(Stored data entries)
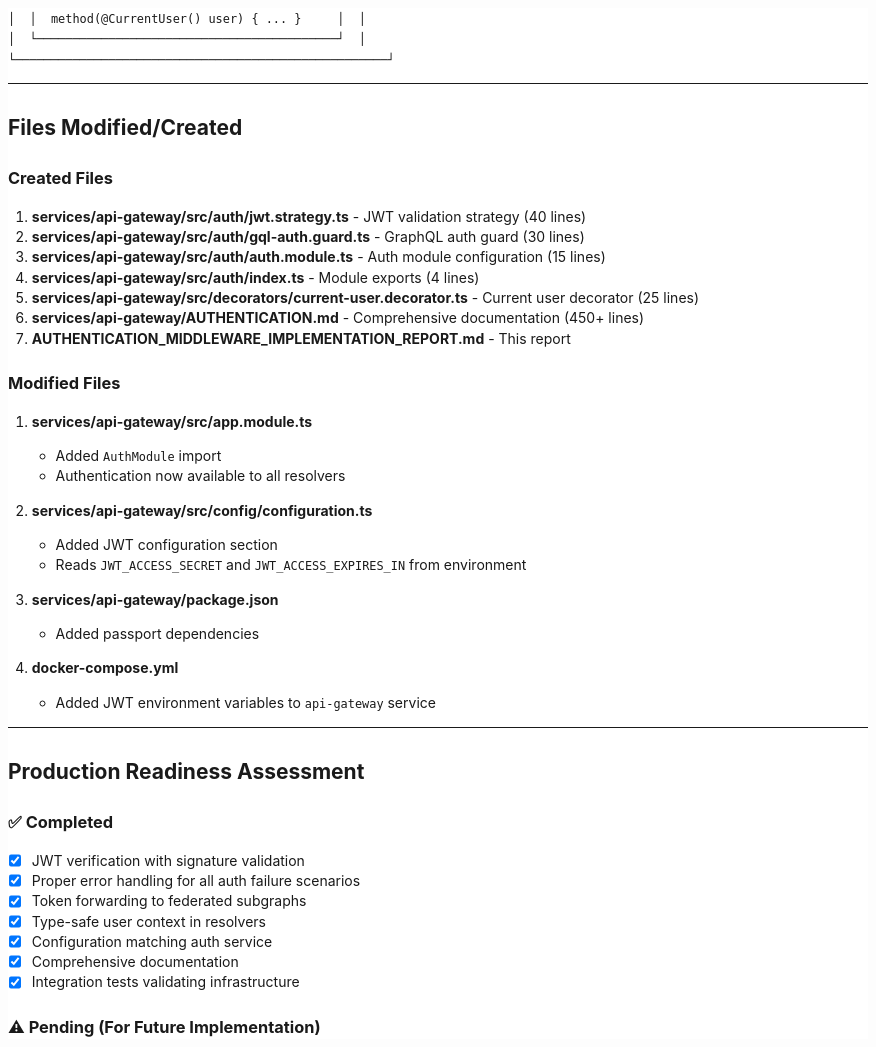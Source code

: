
 ```
│  │  method(@CurrentUser() user) { ... }     │  │
│  └──────────────────────────────────────────┘  │
└────────────────────────────────────────────────────┘
```

---

## Files Modified/Created

### Created Files

1. **services/api-gateway/src/auth/jwt.strategy.ts** - JWT validation strategy (40 lines)
2. **services/api-gateway/src/auth/gql-auth.guard.ts** - GraphQL auth guard (30 lines)
3. **services/api-gateway/src/auth/auth.module.ts** - Auth module configuration (15 lines)
4. **services/api-gateway/src/auth/index.ts** - Module exports (4 lines)
5. **services/api-gateway/src/decorators/current-user.decorator.ts** - Current user decorator (25 lines)
6. **services/api-gateway/AUTHENTICATION.md** - Comprehensive documentation (450+ lines)
7. **AUTHENTICATION_MIDDLEWARE_IMPLEMENTATION_REPORT.md** - This report

### Modified Files

1. **services/api-gateway/src/app.module.ts**
   - Added `AuthModule` import
   - Authentication now available to all resolvers

2. **services/api-gateway/src/config/configuration.ts**
   - Added JWT configuration section
   - Reads `JWT_ACCESS_SECRET` and `JWT_ACCESS_EXPIRES_IN` from environment

3. **services/api-gateway/package.json**
   - Added passport dependencies

4. **docker-compose.yml**
   - Added JWT environment variables to `api-gateway` service

---

## Production Readiness Assessment

### ✅ Completed

- [x] JWT verification with signature validation
- [x] Proper error handling for all auth failure scenarios
- [x] Token forwarding to federated subgraphs
- [x] Type-safe user context in resolvers
- [x] Configuration matching auth service
- [x] Comprehensive documentation
- [x] Integration tests validating infrastructure

### ⚠️ Pending (For Future Implementation)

_Task description:_
The expected result is an exact transcription of the lines from the one containing "### Modified Files" through the end of the records above; please include both ends.

_Solution:_
### Modified Files

1. **services/api-gateway/src/app.module.ts**
   - Added `AuthModule` import
   - Authentication now available to all resolvers

2. **services/api-gateway/src/config/configuration.ts**
   - Added JWT configuration section
   - Reads `JWT_ACCESS_SECRET` and `JWT_ACCESS_EXPIRES_IN` from environment

3. **services/api-gateway/package.json**
   - Added passport dependencies

4. **docker-compose.yml**
   - Added JWT environment variables to `api-gateway` service

---

## Production Readiness Assessment

### ✅ Completed

- [x] JWT verification with signature validation
- [x] Proper error handling for all auth failure scenarios
- [x] Token forwarding to federated subgraphs
- [x] Type-safe user context in resolvers
- [x] Configuration matching auth service
- [x] Comprehensive documentation
- [x] Integration tests validating infrastructure

### ⚠️ Pending (For Future Implementation)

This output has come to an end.